Tesla also reported bitcoin-related impairments of $23 million in Q2.

Following the Q2 report, analysts at numerous firms raised the price target on Tesla. One of them, BofA analyst John Murphy, raised the price target to $800.00 per share from $750.00 on the Neutral-rated TSLA.

“While TSLA is clearly a trailblazer in the EV market and has successfully differentiated itself as an EV incumbent versus newer EV entrants, TSLA’s operating environment is shifting from that of a vacuum to an increasingly crowded space. And while it remains to be seen whether or not TSLA will be dominant over the long-term, we continue to believe that as long as the company can fund outsized growth (new model introductions, capacity installation, etc.) with little to no cost of capital, as it has over the past decade,” the analyst commented in a note.

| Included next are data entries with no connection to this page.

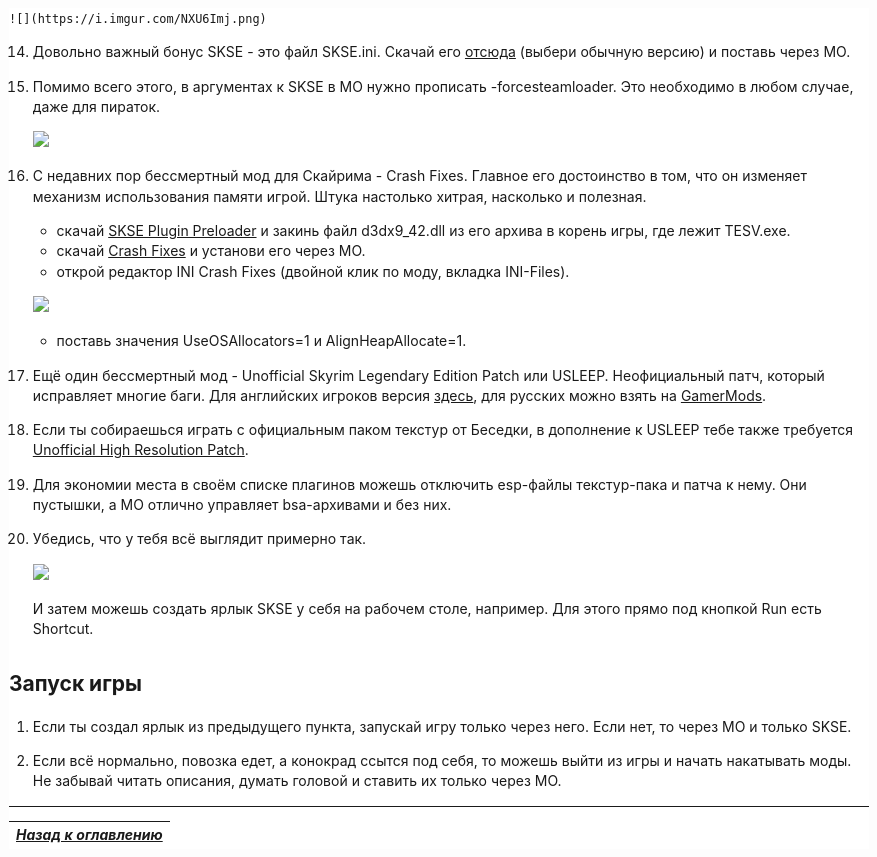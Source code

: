     ![](https://i.imgur.com/NXU6Imj.png)

14) Довольно важный бонус SKSE - это файл SKSE.ini. Скачай его [отсюда](http://www.nexusmods.com/skyrim/mods/51038/?) (выбери обычную версию) и поставь через МО.

15) Помимо всего этого, в аргументах к SKSE в МО нужно прописать -forcesteamloader. Это необходимо в любом случае, даже для пираток.

    ![](https://i.imgur.com/MaPGKsp.png)

16) С недавних пор бессмертный мод для Скайрима - Crash Fixes. Главное его достоинство в том, что он изменяет механизм использования памяти игрой. Штука настолько хитрая, насколько и полезная.
    + скачай [SKSE Plugin Preloader](http://www.nexusmods.com/skyrim/mods/75795/?) и закинь файл d3dx9_42.dll из его архива в корень игры, где лежит TESV.exe.
    + скачай [Crash Fixes](http://www.nexusmods.com/skyrim/mods/72725/?) и установи его через МО.
    + открой редактор INI Crash Fixes (двойной клик по моду, вкладка INI-Files).

    ![](https://i.imgur.com/4DLWhKx.png)

    + поставь значения UseOSAllocators=1 и AlignHeapAllocate=1.

17) Ещё один бессмертный мод - Unofficial Skyrim Legendary Edition Patch или USLEEP. Неофициальный патч, который исправляет многие баги. Для английских игроков версия [здесь](http://www.nexusmods.com/skyrim/mods/71214/?), для русских можно взять на [GamerMods](http://gamer-mods.ru/load/tes_v_skyrim/patchi/usleep/46-1-0-3573).

18) Если ты собираешься играть с официальным паком текстур от Беседки, в дополнение к USLEEP тебе также требуется [Unofficial High Resolution Patch](http://www.nexusmods.com/skyrim/mods/31255/?).

19) Для экономии места в своём списке плагинов можешь отключить esp-файлы текстур-пака и патча к нему. Они пустышки, а МО отлично управляет bsa-архивами и без них.

20) Убедись, что у тебя всё выглядит примерно так.

    ![](http://i.imgur.com/ptADkxy.png)

    И затем можешь создать ярлык SKSE у себя на рабочем столе, например. Для этого прямо под кнопкой Run есть Shortcut.

## <a name="StartGame"></a> Запуск игры

1) Если ты создал ярлык из предыдущего пункта, запускай игру только через него. Если нет, то через МО и только SKSE.

2) Если всё нормально, повозка едет, а конокрад ссытся под себя, то можешь выйти из игры и начать накатывать моды. Не забывай читать описания, думать головой и ставить их только через МО.

------

|[*Назад к оглавлению*](../01_Оглавление.md)|
|:---:|
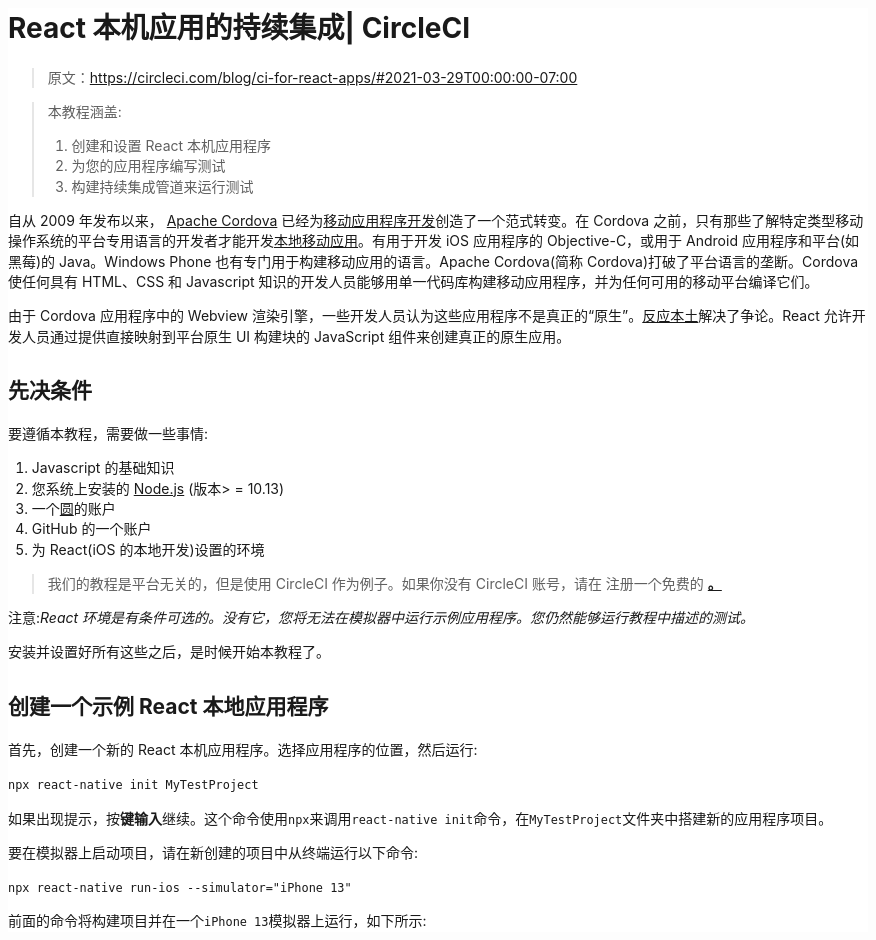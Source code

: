 # React 本机应用的持续集成| CircleCI

> 原文：<https://circleci.com/blog/ci-for-react-apps/#2021-03-29T00:00:00-07:00>

> 本教程涵盖:
> 
> 1.  创建和设置 React 本机应用程序
> 2.  为您的应用程序编写测试
> 3.  构建持续集成管道来运行测试

自从 2009 年发布以来， [Apache Cordova](https://cordova.apache.org/) 已经为[移动应用程序开发](https://circleci.com/mobile-continuous-integration/)创造了一个范式转变。在 Cordova 之前，只有那些了解特定类型移动操作系统的平台专用语言的开发者才能开发[本地移动应用](https://circleci.com/blog/native-vs-cross-platform-mobile-dev/)。有用于开发 iOS 应用程序的 Objective-C，或用于 Android 应用程序和平台(如黑莓)的 Java。Windows Phone 也有专门用于构建移动应用的语言。Apache Cordova(简称 Cordova)打破了平台语言的垄断。Cordova 使任何具有 HTML、CSS 和 Javascript 知识的开发人员能够用单一代码库构建移动应用程序，并为任何可用的移动平台编译它们。

由于 Cordova 应用程序中的 Webview 渲染引擎，一些开发人员认为这些应用程序不是真正的“原生”。[反应本土](https://reactnative.dev/)解决了争论。React 允许开发人员通过提供直接映射到平台原生 UI 构建块的 JavaScript 组件来创建真正的原生应用。

## 先决条件

要遵循本教程，需要做一些事情:

1.  Javascript 的基础知识
2.  您系统上安装的 [Node.js](https://nodejs.org) (版本> = 10.13)
3.  一个[圆](https://circleci.com/signup/)的账户
4.  GitHub 的一个账户
5.  为 React(iOS 的本地开发)设置的环境

> 我们的教程是平台无关的，但是使用 CircleCI 作为例子。如果你没有 CircleCI 账号，请在 注册一个免费的 [**。**](https://circleci.com/signup/)

注意:*React 环境是有条件可选的。没有它，您将无法在模拟器中运行示例应用程序。您仍然能够运行教程中描述的测试。*

安装并设置好所有这些之后，是时候开始本教程了。

## 创建一个示例 React 本地应用程序

首先，创建一个新的 React 本机应用程序。选择应用程序的位置，然后运行:

```
npx react-native init MyTestProject 
```

如果出现提示，按**键输入**继续。这个命令使用`npx`来调用`react-native init`命令，在`MyTestProject`文件夹中搭建新的应用程序项目。

要在模拟器上启动项目，请在新创建的项目中从终端运行以下命令:

```
npx react-native run-ios --simulator="iPhone 13" 
```

前面的命令将构建项目并在一个`iPhone 13`模拟器上运行，如下所示:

Wedbush analyst and a prominent Tesla bull, Dan Ives, reiterated its “Outperform” rating and a $1,000 per share price target as he says the company delivered a bullish print and commentary “that should start to change sentiment on this core EV name to play the green tidal wave for the coming years.”

“The margin performance was impressive and will be a focus of the bulls with more Street questions around when profitability can be hit ex EV tax credits now answered with a strong path into 2022,” Ives commented.

On risks, Ives commented that the truck delays are “not moving the needle that much” as investors are focused on Model 3, Model Y, and Cybertruck.

“Overall, Tesla In 2Q Tesla had its back against the wall (chip shortage, China PR/safety issues, competition) and delivered numbers that speak to an EV growth story still in its early innings of playing out,” the Wedbush analyst concludes.

On the other hand, JPMorgan analyst Ryan Brinkman warned that the margin momentum may be tough to maintain. Still, the analyst raised estimates and a price target to $180.00 per share from $160.00 on the Underweight-rated TSLA.

“Tesla’s high valuation leaves little room for less-than-perfect execution, as evidenced by a relatively tepid reaction in the after-market Monday to what was a fairly sizable EBIT beat,” the analyst commented.

However, he also noted “less than perfect takeaways,” including” Semi delayed until 2022, Cybertruck pushed back from late 2021 into 2022, Musk won’t appear anymore in quarterly earnings reports, as well as a potential for failing to “sustain 2Q’s better than expected margin momentum.”

JPMorgan’s cautions take on Tesla’s earnings report was also shared by Citi. Analyst Itay Michaeli reiterated a “Sell” rating and $175.00 price target on TSLA.

"The quarter again demonstrates Tesla’s strong execution in a volatile operating environment, though some of the factors driving Q2 margin upside appear common across automakers this quarter. Outside of the numbers, we thought some of the updates on the call weren’t as positive—including with regard to FSD status/timing - FSD being a key component of our current risk/reward assessment on the stock. Net-net, our initial impressions are mixed as Q2 delivered strong financial performance but with company updates that likely won’t change the LT bull/bear debate all that much,” Michaeli stressed in a note to clients.